Rents in US Cities Surging

The property market is bouncing back with a bang in US cities, and that’s creating a rental market the likes of which nobody has ever seen.

The great reopening in the US, has come as a shock to many Americans as they find their rents shooting up. It’s good news for landlords and home owners who find themselves confronted with a booming demand, but not so great if you’re the ones doing the renting. 

Over the past year, rents have shot up by 7.5%, three times higher than normal. The market is being driven by an unprecedented situation in which three generations are moving into the rental space at the same time. 

One the one hand young people are returning to the cities having spent much of lockdown living at home with parents. Workers and families are also once again focusing on city rentals, having looked elsewhere during the pandemic. Footloose workers are making moves towards cities with lower rents and a cheaper cost of living. 

Even the baby boomers are getting involved.

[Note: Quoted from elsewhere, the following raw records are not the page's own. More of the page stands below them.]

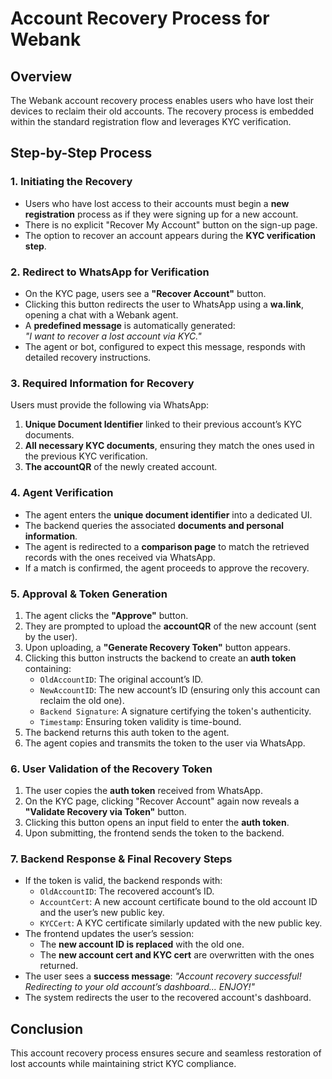 # Account Recovery Process for Webank

## Overview
The Webank account recovery process enables users who have lost their devices to reclaim their old accounts. The recovery process is embedded within the standard registration flow and leverages KYC verification.

## Step-by-Step Process

### 1. Initiating the Recovery
- Users who have lost access to their accounts must begin a **new registration** process as if they were signing up for a new account.
- There is no explicit "Recover My Account" button on the sign-up page.
- The option to recover an account appears during the **KYC verification step**.

### 2. Redirect to WhatsApp for Verification
- On the KYC page, users see a **"Recover Account"** button.
- Clicking this button redirects the user to WhatsApp using a **wa.link**, opening a chat with a Webank agent.
- A **predefined message** is automatically generated:  
  _"I want to recover a lost account via KYC."_
- The agent or bot, configured to expect this message, responds with detailed recovery instructions.

### 3. Required Information for Recovery
Users must provide the following via WhatsApp:
1. **Unique Document Identifier** linked to their previous account’s KYC documents.
2. **All necessary KYC documents**, ensuring they match the ones used in the previous KYC verification.
3. **The accountQR** of the newly created account.

### 4. Agent Verification
- The agent enters the **unique document identifier** into a dedicated UI.
- The backend queries the associated **documents and personal information**.
- The agent is redirected to a **comparison page** to match the retrieved records with the ones received via WhatsApp.
- If a match is confirmed, the agent proceeds to approve the recovery.

### 5. Approval & Token Generation
1. The agent clicks the **"Approve"** button.
2. They are prompted to upload the **accountQR** of the new account (sent by the user).
3. Upon uploading, a **"Generate Recovery Token"** button appears.
4. Clicking this button instructs the backend to create an **auth token** containing:
   - `OldAccountID`: The original account’s ID.
   - `NewAccountID`: The new account’s ID (ensuring only this account can reclaim the old one).
   - `Backend Signature`: A signature certifying the token's authenticity.
   - `Timestamp`: Ensuring token validity is time-bound.
5. The backend returns this auth token to the agent.
6. The agent copies and transmits the token to the user via WhatsApp.

### 6. User Validation of the Recovery Token
1. The user copies the **auth token** received from WhatsApp.
2. On the KYC page, clicking "Recover Account" again now reveals a **"Validate Recovery via Token"** button.
3. Clicking this button opens an input field to enter the **auth token**.
4. Upon submitting, the frontend sends the token to the backend.

### 7. Backend Response & Final Recovery Steps
- If the token is valid, the backend responds with:
  - `OldAccountID`: The recovered account’s ID.
  - `AccountCert`: A new account certificate bound to the old account ID and the user’s new public key.
  - `KYCCert`: A KYC certificate similarly updated with the new public key.
- The frontend updates the user’s session:
  - The **new account ID is replaced** with the old one.
  - The **new account cert and KYC cert** are overwritten with the ones returned.
- The user sees a **success message**: _"Account recovery successful! Redirecting to your old account’s dashboard... ENJOY!"_
- The system redirects the user to the recovered account's dashboard.

## Conclusion
This account recovery process ensures secure and seamless restoration of lost accounts while maintaining strict KYC compliance.
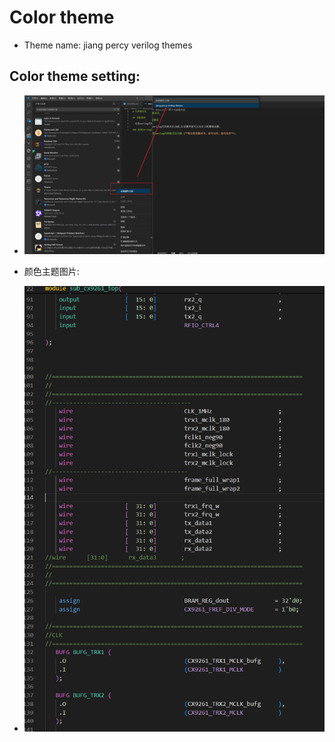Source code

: 

# Color theme

- Theme name: jiang percy verilog themes

## Color theme setting:
- ![](../../vivado/thems/Snipaste_2024-04-13_22-59-12.png)

- 颜色主题图片:
- ![](../../vivado/thems/Snipaste_2024-04-13_23-03-30.png)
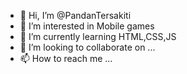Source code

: - 👋 Hi, I’m @PandanTersakiti
- 👀 I’m interested in Mobile games 
- 🌱 I’m currently learning HTML,CSS,JS
- 💞️ I’m looking to collaborate on ...
- 📫 How to reach me ...

<!---
PandanTersakiti/PandanTersakiti is a ✨ special ✨ repository because its `README.md` (this file) appears on your GitHub profile.
You can click the Preview link to take a look at your changes.
--->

Older people whose children have flown the nest are taking advantage of high house prices, selling up and choosing to rent.

Two sectors are showing especially strong performance: single apartments with smaller inventories and single family homes which are growing at their fastest rate in 15 years. Even those parts of the country which used to be considered affordable are experiencing bidding wars as multiple renters battle over a limited supply of housing. 

Renters are finding themselves confronted with demands for eye wateringly high rent increases with some property management firms demanding increases of 30% or more. This is forcing them into making uncomfortable decisions. Do they shoulder the increases costs at a time when income is in the doldrums or do they throw themselves into the turmoil of the market?

Estate agents are finding themselves inundated with dozens of requests for individual properties. Some are having to ask prospective tenants to write down how much they’re willing to pay with the property going to the highest bidder. 

It’s a tough time to buy and an even more difficult time to rent, with the market showing no signs of calming down in the immediate future. The only exceptions to this rule are San Francisco and New York which are among a select few locations in which rental prices are below their pre pandemic level. However, even here there are signs of the market picking up sharply as the post pandemic economy moves into full swing. 

Landlords are cashing in, asking for dramatic increases in rent. Many cities have no measures in place to limit the amount by which rent can go up simply because they have never encountered this situation before. Years of under investment in housing have come home to roost with too many renters chasing too few properties. Cities are so far off the case that it could take years of intensive home building before city authorities even begin to be able to cater to demand. 

For owners the question is, where is this going and how long will it last. They find themselves inundated in offers from buyers looking to get in on the act. It’s a win/win situation. Those with a portfolio of properties can realise substantial gains by selling some of their properties, or they can enjoy dramatic increases in rental income.